В «Сетуни» сочинитель брал одну за три шестьдесят две, символическую закуску и садился к окну.
Наливал, выпивал торопливо, приговаривая при этом – «мерзкая все-таки эта водка».
Впрочем, после второй отпускало.
На противоположной стороне от железнодорожного полотна можно было разглядеть красного кирпича церковь и покосившийся, словно после налетевшей на него бури лес над местным кладбищем, где упокоились известные и неизвестные советские писатели, а также старые большевики из Переделкинского Дома ветеранов партии.
По этой причине в кафе на станции довольно часто проходили поминки, в чем можно было усмотреть какой-то особый и запредельный смысл – промелькнувшая жизнь и проносящиеся мимо поезда, увозящие своих пассажиров неведомо куда. Вернее сказать, неведомо для тех, кто сидел у окна в «Сетуни» и осоловевшим взглядом провожал летящие вдоль железнодорожной линии красные габаритные огни вагонов.
Как во сне всё происходило.
И вот кто тут кому снился – мертвые живым или живые мертвым? призраки литераторов читателям или наоборот? писательские жены чужим мужьям, которых уже давно не было на свете, или усопшие вдовцы-орденоносцы своим любовницам?
Ответить сразу на этот вопрос невозможно.

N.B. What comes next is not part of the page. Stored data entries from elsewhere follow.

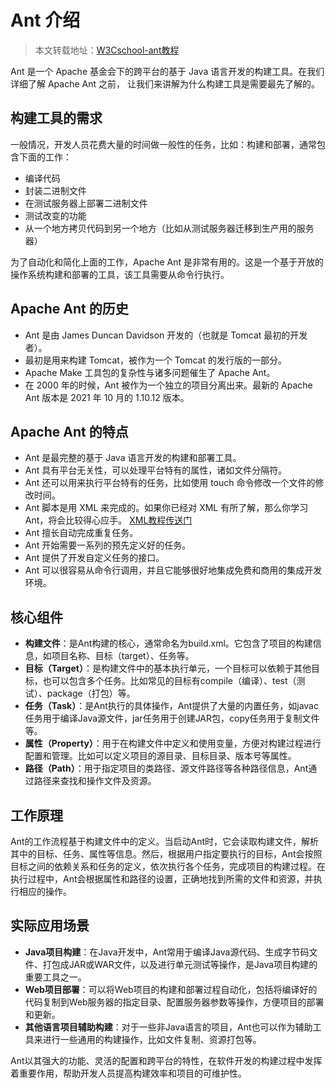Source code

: # Ant 介绍

>本文转载地址：[W3Cschool-ant教程](https://www.w3cschool.cn/ant/4xdp1hw8.html)

Ant 是一个 Apache 基金会下的跨平台的基于 Java 语言开发的构建工具。在我们详细了解 Apache Ant 之前， 让我们来讲解为什么构建工具是需要最先了解的。

## 构建工具的需求

一般情况，开发人员花费大量的时间做一般性的任务，比如：构建和部署，通常包含下面的工作：

- 编译代码
- 封装二进制文件
- 在测试服务器上部署二进制文件
- 测试改变的功能
- 从一个地方拷贝代码到另一个地方（比如从测试服务器迁移到生产用的服务器）

为了自动化和简化上面的工作，Apache Ant 是非常有用的。这是一个基于开放的操作系统构建和部署的工具，该工具需要从命令行执行。

## Apache Ant 的历史

- Ant 是由 James Duncan Davidson 开发的（也就是 Tomcat 最初的开发者）。
- 最初是用来构建 Tomcat，被作为一个 Tomcat 的发行版的一部分。
- Apache Make 工具包的复杂性与诸多问题催生了 Apache Ant。
- 在 2000 年的时候，Ant 被作为一个独立的项目分离出来。最新的 Apache Ant 版本是 2021 年 10 月的 1.10.12 版本。

## Apache Ant 的特点

- Ant 是最完整的基于 Java 语言开发的构建和部署工具。
- Ant 具有平台无关性，可以处理平台特有的属性，诸如文件分隔符。
- Ant 还可以用来执行平台特有的任务，比如使用 touch 命令修改一个文件的修改时间。
- Ant 脚本是用 XML 来完成的。如果你已经对 XML 有所了解，那么你学习 Ant，将会比较得心应手。 [XML教程传送门](/3.程序/1.基础/2.基础语言/标记语言/XML/README.md)
- Ant 擅长自动完成重复任务。
- Ant 开始需要一系列的预先定义好的任务。
- Ant 提供了开发自定义任务的接口。
- Ant 可以很容易从命令行调用，并且它能够很好地集成免费和商用的集成开发环境。

## 核心组件

- **构建文件**：是Ant构建的核心，通常命名为build.xml。它包含了项目的构建信息，如项目名称、目标（target）、任务等。
- **目标（Target）**：是构建文件中的基本执行单元，一个目标可以依赖于其他目标，也可以包含多个任务。比如常见的目标有compile（编译）、test（测试）、package（打包）等。
- **任务（Task）**：是Ant执行的具体操作，Ant提供了大量的内置任务，如javac任务用于编译Java源文件，jar任务用于创建JAR包，copy任务用于复制文件等。
- **属性（Property）**：用于在构建文件中定义和使用变量，方便对构建过程进行配置和管理。比如可以定义项目的源目录、目标目录、版本号等属性。
- **路径（Path）**：用于指定项目的类路径、源文件路径等各种路径信息，Ant通过路径来查找和操作文件及资源。

## 工作原理

Ant的工作流程基于构建文件中的定义。当启动Ant时，它会读取构建文件，解析其中的目标、任务、属性等信息。然后，根据用户指定要执行的目标，Ant会按照目标之间的依赖关系和任务的定义，依次执行各个任务，完成项目的构建过程。在执行过程中，Ant会根据属性和路径的设置，正确地找到所需的文件和资源，并执行相应的操作。

## 实际应用场景

- **Java项目构建**：在Java开发中，Ant常用于编译Java源代码、生成字节码文件、打包成JAR或WAR文件，以及进行单元测试等操作，是Java项目构建的重要工具之一。
- **Web项目部署**：可以将Web项目的构建和部署过程自动化，包括将编译好的代码复制到Web服务器的指定目录、配置服务器参数等操作，方便项目的部署和更新。
- **其他语言项目辅助构建**：对于一些非Java语言的项目，Ant也可以作为辅助工具来进行一些通用的构建操作，比如文件复制、资源打包等。

Ant以其强大的功能、灵活的配置和跨平台的特性，在软件开发的构建过程中发挥着重要作用，帮助开发人员提高构建效率和项目的可维护性。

Лишь по прошествии времени, которое вдруг обнаруживает себя именно тут, в пристанционном кафе, в образе ритмичного боя колес электричек на рельсовых стыках, кое-что проясняется, становится явным.
Но не всё, само собой, далеко не всё…
Битов пишет: «В понятии “рифмы” времени, сформулированном для себя Монаховым, заключалось и то, что это было единственным способом, каким умудрялся теперь Монахов отметить жизнь как идущую, как живущую, как существующую помимо. Он не имел больше воспоминаний. Конечно, и он мог сказать: “А вот я помню…” – и повторить что-то затверженное, как чужое, будто и никогда с ним не бывшее… и скучно становилось ему от этой кражи чужих воспоминаний, потому что он их именно крал, и даже не у себя, когда-то что-то пережившего, а уже у следующего себя, это что-то пережитое когда-то помнившего».
В конце концов взгляд затуманивался, и надо было уходить.
После «Сетуни», как правило, было только два пути – прогуляться по кладбищу в сумерках, чтобы проветриться, продышаться среди могил, или уныло, мучаясь тошнотой и головокружением, брести к себе домой в поселок по косогорам.
Битовский герой выбирал первое, а чтобы добавить смысла происходящему, ставил себе цель – найти могилу Бориса Леонидовича.